<<<<

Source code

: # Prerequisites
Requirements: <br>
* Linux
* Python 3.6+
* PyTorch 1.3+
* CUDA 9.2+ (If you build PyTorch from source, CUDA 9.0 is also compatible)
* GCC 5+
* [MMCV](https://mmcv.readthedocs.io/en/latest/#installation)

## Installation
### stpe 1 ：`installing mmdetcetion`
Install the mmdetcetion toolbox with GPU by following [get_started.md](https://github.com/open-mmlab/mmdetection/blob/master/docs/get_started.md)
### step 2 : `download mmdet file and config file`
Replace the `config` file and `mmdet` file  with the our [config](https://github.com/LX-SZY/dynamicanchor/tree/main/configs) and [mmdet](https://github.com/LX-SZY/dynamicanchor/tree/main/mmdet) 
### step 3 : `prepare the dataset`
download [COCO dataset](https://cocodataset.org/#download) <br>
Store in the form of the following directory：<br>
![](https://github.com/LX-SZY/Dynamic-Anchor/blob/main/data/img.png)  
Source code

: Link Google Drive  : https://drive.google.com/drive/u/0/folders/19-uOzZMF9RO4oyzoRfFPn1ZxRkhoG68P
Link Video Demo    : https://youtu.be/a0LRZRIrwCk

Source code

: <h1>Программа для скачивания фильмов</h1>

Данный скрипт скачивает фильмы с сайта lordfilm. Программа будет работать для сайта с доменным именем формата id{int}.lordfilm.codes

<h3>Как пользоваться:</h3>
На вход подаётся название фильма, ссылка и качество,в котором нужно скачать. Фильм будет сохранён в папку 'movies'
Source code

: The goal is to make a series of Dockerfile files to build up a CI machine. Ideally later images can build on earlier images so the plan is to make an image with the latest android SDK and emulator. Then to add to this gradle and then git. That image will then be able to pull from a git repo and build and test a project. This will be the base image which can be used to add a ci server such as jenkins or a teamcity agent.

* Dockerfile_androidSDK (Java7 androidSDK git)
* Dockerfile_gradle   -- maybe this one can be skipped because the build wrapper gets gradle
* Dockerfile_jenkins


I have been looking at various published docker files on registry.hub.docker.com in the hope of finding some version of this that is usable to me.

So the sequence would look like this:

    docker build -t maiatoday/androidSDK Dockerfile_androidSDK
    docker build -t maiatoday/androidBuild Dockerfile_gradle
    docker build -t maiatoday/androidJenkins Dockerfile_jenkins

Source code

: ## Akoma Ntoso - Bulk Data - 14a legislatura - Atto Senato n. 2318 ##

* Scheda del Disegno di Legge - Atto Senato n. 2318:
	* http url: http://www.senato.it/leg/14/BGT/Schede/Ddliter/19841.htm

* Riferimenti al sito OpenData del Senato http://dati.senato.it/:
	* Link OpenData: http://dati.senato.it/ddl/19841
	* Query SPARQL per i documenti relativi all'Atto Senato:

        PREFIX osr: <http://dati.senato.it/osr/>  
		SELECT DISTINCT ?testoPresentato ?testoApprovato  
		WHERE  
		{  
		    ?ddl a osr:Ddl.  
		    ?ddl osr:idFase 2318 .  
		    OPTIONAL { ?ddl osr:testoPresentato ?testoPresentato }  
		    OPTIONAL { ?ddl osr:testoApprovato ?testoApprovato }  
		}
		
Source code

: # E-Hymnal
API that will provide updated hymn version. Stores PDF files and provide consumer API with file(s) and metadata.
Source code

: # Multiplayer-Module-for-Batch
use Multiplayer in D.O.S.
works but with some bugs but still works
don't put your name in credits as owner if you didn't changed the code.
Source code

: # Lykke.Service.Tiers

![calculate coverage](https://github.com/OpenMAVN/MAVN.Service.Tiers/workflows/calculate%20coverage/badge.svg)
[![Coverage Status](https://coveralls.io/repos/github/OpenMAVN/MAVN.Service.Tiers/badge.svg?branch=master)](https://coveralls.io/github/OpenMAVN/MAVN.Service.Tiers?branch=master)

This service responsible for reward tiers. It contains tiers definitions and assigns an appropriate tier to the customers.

>>>>

EXERCISE BRIEF:
Using the listing above, report each line that mentions the word "latest".

ANSWER SPACE:
* [MMCV](https://mmcv.readthedocs.io/en/latest/#installation)
: The goal is to make a series of Dockerfile files to build up a CI machine. Ideally later images can build on earlier images so the plan is to make an image with the latest android SDK and emulator. Then to add to this gradle and then git. That image will then be able to pull from a git repo and build and test a project. This will be the base image which can be used to add a ci server such as jenkins or a teamcity agent.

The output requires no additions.